#### [YOUR TASK]
Your answer must be the full listing, repeated word for word.
(Beginning of RECORDS TO PROCESS)
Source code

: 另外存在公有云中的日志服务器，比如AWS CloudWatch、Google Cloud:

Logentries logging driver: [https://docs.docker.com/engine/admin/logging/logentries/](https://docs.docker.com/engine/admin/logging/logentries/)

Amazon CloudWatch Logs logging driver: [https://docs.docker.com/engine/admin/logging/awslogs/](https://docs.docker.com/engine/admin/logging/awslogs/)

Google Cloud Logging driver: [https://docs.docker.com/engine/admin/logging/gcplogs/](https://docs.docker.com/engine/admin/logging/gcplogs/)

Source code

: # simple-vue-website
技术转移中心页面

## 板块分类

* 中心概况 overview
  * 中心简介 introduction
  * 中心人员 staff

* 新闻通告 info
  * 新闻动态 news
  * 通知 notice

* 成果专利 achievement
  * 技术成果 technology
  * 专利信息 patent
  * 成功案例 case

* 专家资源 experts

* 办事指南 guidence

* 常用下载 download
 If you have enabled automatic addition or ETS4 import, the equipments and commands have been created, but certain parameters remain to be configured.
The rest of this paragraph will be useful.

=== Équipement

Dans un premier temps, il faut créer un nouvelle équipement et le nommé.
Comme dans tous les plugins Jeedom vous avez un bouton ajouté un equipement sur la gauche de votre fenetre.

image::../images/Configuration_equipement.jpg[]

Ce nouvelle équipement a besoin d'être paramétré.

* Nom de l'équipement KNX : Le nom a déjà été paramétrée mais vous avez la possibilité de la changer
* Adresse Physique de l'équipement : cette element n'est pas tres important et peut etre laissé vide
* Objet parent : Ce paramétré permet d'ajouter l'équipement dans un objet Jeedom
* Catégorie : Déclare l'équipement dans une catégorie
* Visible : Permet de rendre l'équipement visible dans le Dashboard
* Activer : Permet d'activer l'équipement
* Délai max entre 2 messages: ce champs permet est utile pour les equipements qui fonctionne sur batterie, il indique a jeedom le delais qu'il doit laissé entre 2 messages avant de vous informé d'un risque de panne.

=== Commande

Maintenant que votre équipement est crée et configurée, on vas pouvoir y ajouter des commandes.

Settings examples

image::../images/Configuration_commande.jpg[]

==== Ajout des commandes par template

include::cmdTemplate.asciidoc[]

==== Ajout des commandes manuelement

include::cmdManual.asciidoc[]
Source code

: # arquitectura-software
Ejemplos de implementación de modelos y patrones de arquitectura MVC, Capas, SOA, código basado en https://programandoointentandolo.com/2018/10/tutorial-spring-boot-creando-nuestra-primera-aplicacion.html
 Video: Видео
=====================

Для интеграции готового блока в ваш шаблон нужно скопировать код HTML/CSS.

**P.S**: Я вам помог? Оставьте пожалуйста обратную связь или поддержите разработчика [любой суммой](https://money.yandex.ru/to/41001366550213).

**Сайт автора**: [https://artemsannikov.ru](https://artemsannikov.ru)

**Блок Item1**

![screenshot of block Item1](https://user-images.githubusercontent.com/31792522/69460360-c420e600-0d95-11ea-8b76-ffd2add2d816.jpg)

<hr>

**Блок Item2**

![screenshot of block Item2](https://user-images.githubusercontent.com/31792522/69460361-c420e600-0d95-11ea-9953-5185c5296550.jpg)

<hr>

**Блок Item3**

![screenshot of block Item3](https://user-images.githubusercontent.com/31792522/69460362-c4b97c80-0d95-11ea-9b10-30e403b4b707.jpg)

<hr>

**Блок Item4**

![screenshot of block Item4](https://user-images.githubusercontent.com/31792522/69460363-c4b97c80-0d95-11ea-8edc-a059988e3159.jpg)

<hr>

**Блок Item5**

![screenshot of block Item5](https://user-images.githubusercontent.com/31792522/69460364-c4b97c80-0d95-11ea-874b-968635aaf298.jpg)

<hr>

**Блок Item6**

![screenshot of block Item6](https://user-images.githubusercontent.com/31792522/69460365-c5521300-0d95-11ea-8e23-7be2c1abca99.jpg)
(End of RECORDS TO PROCESS)
#### [TASK RESPONSE]
Source code

: 另外存在公有云中的日志服务器，比如AWS CloudWatch、Google Cloud:

Logentries logging driver: [https://docs.docker.com/engine/admin/logging/logentries/](https://docs.docker.com/engine/admin/logging/logentries/)

Amazon CloudWatch Logs logging driver: [https://docs.docker.com/engine/admin/logging/awslogs/](https://docs.docker.com/engine/admin/logging/awslogs/)

Google Cloud Logging driver: [https://docs.docker.com/engine/admin/logging/gcplogs/](https://docs.docker.com/engine/admin/logging/gcplogs/)

Source code

: # simple-vue-website
技术转移中心页面

## 板块分类

* 中心概况 overview
  * 中心简介 introduction
  * 中心人员 staff

* 新闻通告 info
  * 新闻动态 news
  * 通知 notice

* 成果专利 achievement
  * 技术成果 technology
  * 专利信息 patent
  * 成功案例 case

* 专家资源 experts

* 办事指南 guidence

* 常用下载 download
 If you have enabled automatic addition or ETS4 import, the equipments and commands have been created, but certain parameters remain to be configured.
The rest of this paragraph will be useful.

=== Équipement

Dans un premier temps, il faut créer un nouvelle équipement et le nommé.
Comme dans tous les plugins Jeedom vous avez un bouton ajouté un equipement sur la gauche de votre fenetre.

image::../images/Configuration_equipement.jpg[]

Ce nouvelle équipement a besoin d'être paramétré.

* Nom de l'équipement KNX : Le nom a déjà été paramétrée mais vous avez la possibilité de la changer
* Adresse Physique de l'équipement : cette element n'est pas tres important et peut etre laissé vide
* Objet parent : Ce paramétré permet d'ajouter l'équipement dans un objet Jeedom
* Catégorie : Déclare l'équipement dans une catégorie
* Visible : Permet de rendre l'équipement visible dans le Dashboard
* Activer : Permet d'activer l'équipement
* Délai max entre 2 messages: ce champs permet est utile pour les equipements qui fonctionne sur batterie, il indique a jeedom le delais qu'il doit laissé entre 2 messages avant de vous informé d'un risque de panne.

=== Commande

Maintenant que votre équipement est crée et configurée, on vas pouvoir y ajouter des commandes.

Settings examples

image::../images/Configuration_commande.jpg[]

==== Ajout des commandes par template

include::cmdTemplate.asciidoc[]

==== Ajout des commandes manuelement

include::cmdManual.asciidoc[]
Source code

: # arquitectura-software
Ejemplos de implementación de modelos y patrones de arquitectura MVC, Capas, SOA, código basado en https://programandoointentandolo.com/2018/10/tutorial-spring-boot-creando-nuestra-primera-aplicacion.html
 Video: Видео
=====================

Для интеграции готового блока в ваш шаблон нужно скопировать код HTML/CSS.

**P.S**: Я вам помог? Оставьте пожалуйста обратную связь или поддержите разработчика [любой суммой](https://money.yandex.ru/to/41001366550213).

**Сайт автора**: [https://artemsannikov.ru](https://artemsannikov.ru)

**Блок Item1**

![screenshot of block Item1](https://user-images.githubusercontent.com/31792522/69460360-c420e600-0d95-11ea-8b76-ffd2add2d816.jpg)

<hr>

**Блок Item2**

![screenshot of block Item2](https://user-images.githubusercontent.com/31792522/69460361-c420e600-0d95-11ea-9953-5185c5296550.jpg)

<hr>

**Блок Item3**

![screenshot of block Item3](https://user-images.githubusercontent.com/31792522/69460362-c4b97c80-0d95-11ea-9b10-30e403b4b707.jpg)

<hr>

**Блок Item4**

![screenshot of block Item4](https://user-images.githubusercontent.com/31792522/69460363-c4b97c80-0d95-11ea-8edc-a059988e3159.jpg)

<hr>

**Блок Item5**

![screenshot of block Item5](https://user-images.githubusercontent.com/31792522/69460364-c4b97c80-0d95-11ea-874b-968635aaf298.jpg)

<hr>

**Блок Item6**

![screenshot of block Item6](https://user-images.githubusercontent.com/31792522/69460365-c5521300-0d95-11ea-8e23-7be2c1abca99.jpg)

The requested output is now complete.